Korelasi Thaharah dan Emotional Spiritual Quotien Manusia

Jejak Pendidikan- Penulis mengambil dalil yang bersumber dari firman Allah swt dan sabda Nabi saw untuk dijadikan sebagai landasan topik pembahasan skripsi ini:

1. al-Quran
Wahai orang-orang yang beriman! Apabila kamu hendak melaksanakan shalat, maka basuhlah wajahmu dan tanganmu sampai ke siku, dan sapulah kepalamu dan (basuh) kedua kakimu sampai ke kedua mata kaki. Jika kamu junub maka mandilah. Dan jika kamu sakit atau dalam perjalanan atau kembali dari tempat buang air (kakus) atau menyentuh perempuan, maka jika kamu tidak memperoleh air, bertayammumlah dengan debu yang baik (suci); usaplah wajahmu dan tanganmu dengan debu itu. Allah tidak ingin menyulitkan kamu, tetapi Dia hendak membersihkan kamu dan menyempurnakan nikmat-Nya bagimu, agar kamu bersyukur.” Q.S. Al-Maidah (5): 6

2. Sunnah
Dari Abu Malik al-as'ari berkata, Rasulullah saw. Bersabda, “Bersuci itu sebagian dari iman, membaca alhamdulillah adalah memenuhi timbangan amal, membaca subhanallah wal hamdulillah adalah memenuhi seisi langit dan bumi, salat sunah adalah cahaya, sedekah adalah petunjuk, sabar adalah sinar yang memancar, dan Al-Qur'an adalah hujjah (argumen) dalam pembicaraanmu. Setiap manusia pada waktu pagi hari, hakekatnya harus memperjual belikan dirinya. Ada kalanya ia laba (selamat dari maksiat) dan ada kalanya rugi (terseret maksiat) (H.R. Muslim: 328).

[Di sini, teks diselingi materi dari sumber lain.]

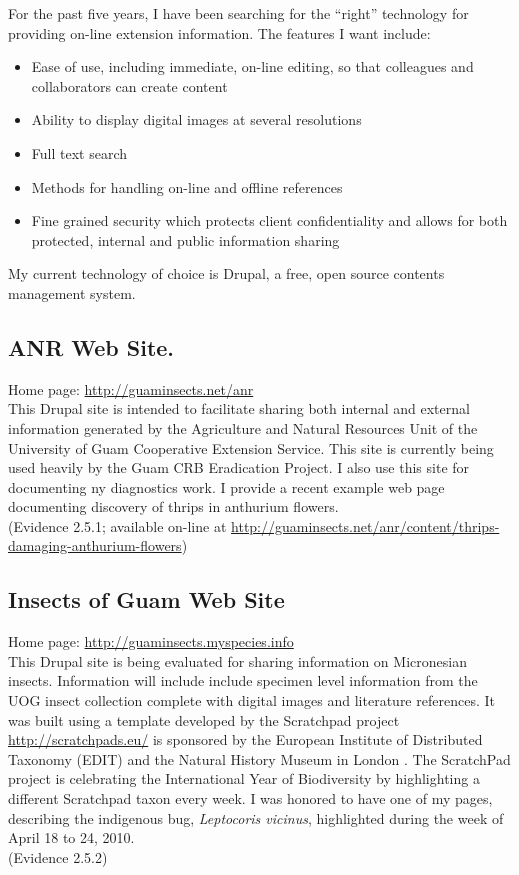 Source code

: \documentclass[12pt,oneside,english]{scrbook}
\begin{document}
For the past five years, I have been searching for the ``right''
technology for providing on-line extension information. The features
I want include:
\begin{itemize}
\item Ease of use, including immediate, on-line editing, so that colleagues
and collaborators can create content
\item Ability to display digital images at several resolutions
\item Full text search
\item Methods for handling on-line and offline references
\item Fine grained security which protects client confidentiality and allows
for both protected, internal and public information sharing
\end{itemize}
My current technology of choice is Drupal, a free, open source contents
management system. 

\subsection{ANR Web Site.}

Home page: \url{http://guaminsects.net/anr}\\
This Drupal site is intended to facilitate sharing both internal and
external information generated by the Agriculture and Natural Resources
Unit of the University of Guam Cooperative Extension Service. This
site is currently being used heavily by the Guam CRB Eradication Project.
I also use this site for documenting ny diagnostics work. I provide
a recent example web page documenting discovery of thrips in anthurium
flowers. \\
(Evidence 2.5.1; available on-line at \url{http://guaminsects.net/anr/content/thrips-damaging-anthurium-flowers})

\subsection{Insects of Guam Web Site}

Home page: \url{http://guaminsects.myspecies.info}\textbf{}\\
This Drupal site is being evaluated for sharing information on Micronesian
insects. Information will include include specimen level information
from the UOG insect collection complete with digital images and literature
references. It was built using a template developed by the Scratchpad
project \url{http://scratchpads.eu/} is sponsored by the European
Institute of Distributed Taxonomy (EDIT) and the Natural History Museum
in London . The ScratchPad project is celebrating the International
Year of Biodiversity by highlighting a different Scratchpad taxon
every week. I was honored to have one of my pages, describing the
indigenous bug, \textit{Leptocoris vicinus}, highlighted during the
week of April 18 to 24, 2010.\\
(Evidence 2.5.2)
\end{document}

Untuk menunjukkan keshahihan hadits diatas, penulis juga mencantumkan uji-ketsiqahan sanad dan matan hadits. (Terlampir)

3. Pemahaman teks Quran dan Hadis
Dari sumber kedua dalil naqli diatas, dalam teks Al-Qur’an surat Al-Maidah ayat 6, dikutip dari Mutwallin Asy-sya’rawi oleh Quraish Shihab, pada ayat-ayat sebelumya dalam surat Al-Maidah Allah swt menjelaskan faktorfaktor penunjang kelangsungan hidup pribadi, yakni makanan dan penunjang kelangsungan hidup, bahwa semua itu adalah anugerah Illahi untuk mengantar manusai bertemu dan mengenal Allah swt. Dan untuk bertemu dan mengenal-Nya diperlukan persiapan menayangkut jiwa, badan, tempat dan waktu. Persiapan badan dengan bersuci, persiapan waktu dengan ketentuan waktu shalat, persiapan tempat dengan tempat suci dan arah kiblat. Dalam ayat ini memberi petunjuk tentang persiapan jasmani, yaitu dengan menjelaskan cara mensucikan diri dengan wudhu dan tayammum.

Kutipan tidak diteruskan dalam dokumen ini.